[Start of section]

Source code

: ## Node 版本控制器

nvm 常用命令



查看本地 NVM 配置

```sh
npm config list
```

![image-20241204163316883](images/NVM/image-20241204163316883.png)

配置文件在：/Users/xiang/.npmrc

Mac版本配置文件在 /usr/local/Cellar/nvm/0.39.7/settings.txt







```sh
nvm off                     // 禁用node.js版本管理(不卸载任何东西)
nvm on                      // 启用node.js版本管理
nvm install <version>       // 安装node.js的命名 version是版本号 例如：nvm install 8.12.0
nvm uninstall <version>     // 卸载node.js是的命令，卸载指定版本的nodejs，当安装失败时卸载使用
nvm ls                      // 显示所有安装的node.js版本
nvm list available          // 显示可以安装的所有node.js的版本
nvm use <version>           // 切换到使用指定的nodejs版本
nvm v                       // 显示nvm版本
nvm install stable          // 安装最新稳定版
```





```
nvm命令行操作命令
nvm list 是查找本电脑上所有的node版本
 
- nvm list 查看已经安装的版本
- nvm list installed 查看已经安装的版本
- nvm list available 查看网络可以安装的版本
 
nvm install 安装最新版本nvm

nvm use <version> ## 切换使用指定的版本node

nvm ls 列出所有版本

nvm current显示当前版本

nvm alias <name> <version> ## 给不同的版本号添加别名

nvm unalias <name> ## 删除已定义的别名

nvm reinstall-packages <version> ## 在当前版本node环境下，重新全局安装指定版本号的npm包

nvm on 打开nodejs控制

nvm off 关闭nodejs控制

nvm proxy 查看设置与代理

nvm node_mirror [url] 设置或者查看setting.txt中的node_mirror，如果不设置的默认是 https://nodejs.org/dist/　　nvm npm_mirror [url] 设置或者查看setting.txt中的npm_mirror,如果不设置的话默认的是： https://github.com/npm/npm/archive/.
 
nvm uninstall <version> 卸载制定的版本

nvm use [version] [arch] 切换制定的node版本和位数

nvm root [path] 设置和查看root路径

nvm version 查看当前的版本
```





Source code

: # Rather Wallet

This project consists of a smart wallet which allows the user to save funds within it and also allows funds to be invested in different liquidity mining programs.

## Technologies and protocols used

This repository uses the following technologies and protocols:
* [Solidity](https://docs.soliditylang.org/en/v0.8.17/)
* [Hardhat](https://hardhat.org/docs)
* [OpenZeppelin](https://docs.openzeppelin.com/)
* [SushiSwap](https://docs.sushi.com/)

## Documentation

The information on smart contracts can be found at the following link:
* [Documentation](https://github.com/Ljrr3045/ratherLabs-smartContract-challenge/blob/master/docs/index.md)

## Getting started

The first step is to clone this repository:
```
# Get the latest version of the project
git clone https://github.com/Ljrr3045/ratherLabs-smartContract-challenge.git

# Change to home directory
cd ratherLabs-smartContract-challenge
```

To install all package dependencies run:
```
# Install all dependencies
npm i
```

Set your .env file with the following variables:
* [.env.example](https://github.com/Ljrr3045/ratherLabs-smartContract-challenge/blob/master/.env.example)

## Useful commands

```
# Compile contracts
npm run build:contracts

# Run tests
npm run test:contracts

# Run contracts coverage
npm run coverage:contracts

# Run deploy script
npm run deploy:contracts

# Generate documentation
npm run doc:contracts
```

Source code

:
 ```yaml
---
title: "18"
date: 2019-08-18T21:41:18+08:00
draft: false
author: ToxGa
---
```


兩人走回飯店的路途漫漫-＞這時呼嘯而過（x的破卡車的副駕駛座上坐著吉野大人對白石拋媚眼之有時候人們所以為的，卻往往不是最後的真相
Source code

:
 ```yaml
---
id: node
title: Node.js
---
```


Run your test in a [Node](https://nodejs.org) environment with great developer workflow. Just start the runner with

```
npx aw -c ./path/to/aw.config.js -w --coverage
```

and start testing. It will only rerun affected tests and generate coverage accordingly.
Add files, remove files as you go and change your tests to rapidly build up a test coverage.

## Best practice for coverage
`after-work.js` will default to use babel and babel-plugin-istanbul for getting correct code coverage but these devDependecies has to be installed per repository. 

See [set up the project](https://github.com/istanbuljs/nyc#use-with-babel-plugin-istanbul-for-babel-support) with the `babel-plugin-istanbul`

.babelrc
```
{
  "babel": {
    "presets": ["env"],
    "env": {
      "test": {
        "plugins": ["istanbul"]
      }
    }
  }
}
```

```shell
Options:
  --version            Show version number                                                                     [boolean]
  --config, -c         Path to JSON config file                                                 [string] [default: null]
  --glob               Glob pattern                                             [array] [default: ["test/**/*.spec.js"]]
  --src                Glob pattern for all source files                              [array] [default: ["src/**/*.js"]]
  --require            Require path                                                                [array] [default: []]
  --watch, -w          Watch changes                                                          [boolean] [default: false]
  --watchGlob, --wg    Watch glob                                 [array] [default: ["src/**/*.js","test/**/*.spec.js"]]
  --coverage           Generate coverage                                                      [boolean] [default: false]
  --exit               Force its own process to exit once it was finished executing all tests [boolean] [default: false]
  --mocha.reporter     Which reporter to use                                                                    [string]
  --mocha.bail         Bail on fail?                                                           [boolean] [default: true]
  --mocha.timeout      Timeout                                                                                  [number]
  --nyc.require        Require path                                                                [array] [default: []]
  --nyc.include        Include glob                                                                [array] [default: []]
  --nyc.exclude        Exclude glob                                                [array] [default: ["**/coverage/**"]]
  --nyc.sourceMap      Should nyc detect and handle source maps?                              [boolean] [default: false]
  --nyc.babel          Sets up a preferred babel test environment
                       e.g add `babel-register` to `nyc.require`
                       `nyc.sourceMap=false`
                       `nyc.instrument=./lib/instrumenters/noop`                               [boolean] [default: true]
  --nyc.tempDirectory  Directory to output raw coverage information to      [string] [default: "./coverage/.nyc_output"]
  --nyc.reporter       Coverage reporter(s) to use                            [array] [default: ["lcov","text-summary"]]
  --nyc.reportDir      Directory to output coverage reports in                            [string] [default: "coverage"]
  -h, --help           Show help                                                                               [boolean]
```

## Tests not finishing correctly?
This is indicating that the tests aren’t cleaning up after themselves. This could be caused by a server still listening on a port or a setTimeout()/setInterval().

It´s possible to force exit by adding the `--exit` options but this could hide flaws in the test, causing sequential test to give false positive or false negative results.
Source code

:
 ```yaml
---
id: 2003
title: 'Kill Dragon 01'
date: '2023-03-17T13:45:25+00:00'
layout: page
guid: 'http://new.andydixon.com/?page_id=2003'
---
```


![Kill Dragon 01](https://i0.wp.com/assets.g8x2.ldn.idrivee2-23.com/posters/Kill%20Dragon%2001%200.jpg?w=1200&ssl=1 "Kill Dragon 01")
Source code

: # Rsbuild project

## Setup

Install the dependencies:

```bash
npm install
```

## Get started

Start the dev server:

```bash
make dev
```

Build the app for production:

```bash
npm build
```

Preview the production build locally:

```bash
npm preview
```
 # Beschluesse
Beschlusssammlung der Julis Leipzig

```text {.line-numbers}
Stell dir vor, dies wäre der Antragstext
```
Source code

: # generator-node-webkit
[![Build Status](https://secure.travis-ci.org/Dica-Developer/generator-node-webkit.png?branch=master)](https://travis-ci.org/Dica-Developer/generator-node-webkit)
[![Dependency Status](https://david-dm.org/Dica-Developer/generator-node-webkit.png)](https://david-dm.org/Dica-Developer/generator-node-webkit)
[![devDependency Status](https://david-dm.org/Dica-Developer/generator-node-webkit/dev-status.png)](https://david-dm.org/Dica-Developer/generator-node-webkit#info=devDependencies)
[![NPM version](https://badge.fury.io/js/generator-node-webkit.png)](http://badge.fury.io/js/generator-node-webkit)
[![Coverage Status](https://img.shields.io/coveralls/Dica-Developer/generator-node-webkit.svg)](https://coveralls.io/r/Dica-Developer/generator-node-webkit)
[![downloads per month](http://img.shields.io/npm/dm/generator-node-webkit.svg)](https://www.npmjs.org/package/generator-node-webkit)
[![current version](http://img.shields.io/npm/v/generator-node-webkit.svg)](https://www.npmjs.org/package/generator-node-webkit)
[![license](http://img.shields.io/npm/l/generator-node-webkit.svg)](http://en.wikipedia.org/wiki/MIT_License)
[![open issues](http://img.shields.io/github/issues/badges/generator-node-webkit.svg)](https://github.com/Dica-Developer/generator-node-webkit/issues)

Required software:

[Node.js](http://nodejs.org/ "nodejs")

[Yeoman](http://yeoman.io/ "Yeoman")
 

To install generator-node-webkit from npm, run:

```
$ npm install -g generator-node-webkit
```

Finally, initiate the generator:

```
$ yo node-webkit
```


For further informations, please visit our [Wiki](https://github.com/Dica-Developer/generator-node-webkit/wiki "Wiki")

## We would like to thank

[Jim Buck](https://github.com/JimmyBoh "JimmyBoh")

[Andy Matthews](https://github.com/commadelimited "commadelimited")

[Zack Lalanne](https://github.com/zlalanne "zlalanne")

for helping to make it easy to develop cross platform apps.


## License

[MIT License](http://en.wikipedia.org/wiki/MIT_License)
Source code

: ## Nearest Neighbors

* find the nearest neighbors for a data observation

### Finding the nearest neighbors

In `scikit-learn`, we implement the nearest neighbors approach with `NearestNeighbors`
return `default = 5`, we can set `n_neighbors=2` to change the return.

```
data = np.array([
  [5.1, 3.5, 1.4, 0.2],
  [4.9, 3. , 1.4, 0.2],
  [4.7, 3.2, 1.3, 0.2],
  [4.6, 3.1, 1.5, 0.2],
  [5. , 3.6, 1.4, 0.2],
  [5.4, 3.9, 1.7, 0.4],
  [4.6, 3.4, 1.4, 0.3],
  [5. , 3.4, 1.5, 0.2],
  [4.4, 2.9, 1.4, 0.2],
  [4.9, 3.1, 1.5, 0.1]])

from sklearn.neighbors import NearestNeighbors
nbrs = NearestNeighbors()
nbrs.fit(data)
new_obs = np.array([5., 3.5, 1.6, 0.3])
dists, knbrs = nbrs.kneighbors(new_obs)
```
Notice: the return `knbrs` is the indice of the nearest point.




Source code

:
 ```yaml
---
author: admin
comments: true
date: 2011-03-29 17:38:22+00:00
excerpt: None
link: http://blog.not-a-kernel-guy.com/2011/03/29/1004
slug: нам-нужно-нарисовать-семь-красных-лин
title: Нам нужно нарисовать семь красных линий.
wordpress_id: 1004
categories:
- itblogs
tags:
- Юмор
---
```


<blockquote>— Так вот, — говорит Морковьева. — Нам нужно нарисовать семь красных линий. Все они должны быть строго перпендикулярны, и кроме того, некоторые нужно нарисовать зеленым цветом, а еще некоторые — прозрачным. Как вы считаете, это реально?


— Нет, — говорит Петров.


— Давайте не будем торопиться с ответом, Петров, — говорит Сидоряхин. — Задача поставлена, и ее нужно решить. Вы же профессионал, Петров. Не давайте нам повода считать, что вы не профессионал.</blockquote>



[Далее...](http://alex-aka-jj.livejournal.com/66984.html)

[End of section]

# [EXERCISE]
Lines that hold "false" are the ones to copy, so pick each out from the data.

# [RESULT OF THIS TASK]
draft: false
  --watch, -w          Watch changes                                                          [boolean] [default: false]
  --coverage           Generate coverage                                                      [boolean] [default: false]
  --exit               Force its own process to exit once it was finished executing all tests [boolean] [default: false]
  --nyc.sourceMap      Should nyc detect and handle source maps?                              [boolean] [default: false]
                       `nyc.sourceMap=false`
It´s possible to force exit by adding the `--exit` options but this could hide flaws in the test, causing sequential test to give false positive or false negative results.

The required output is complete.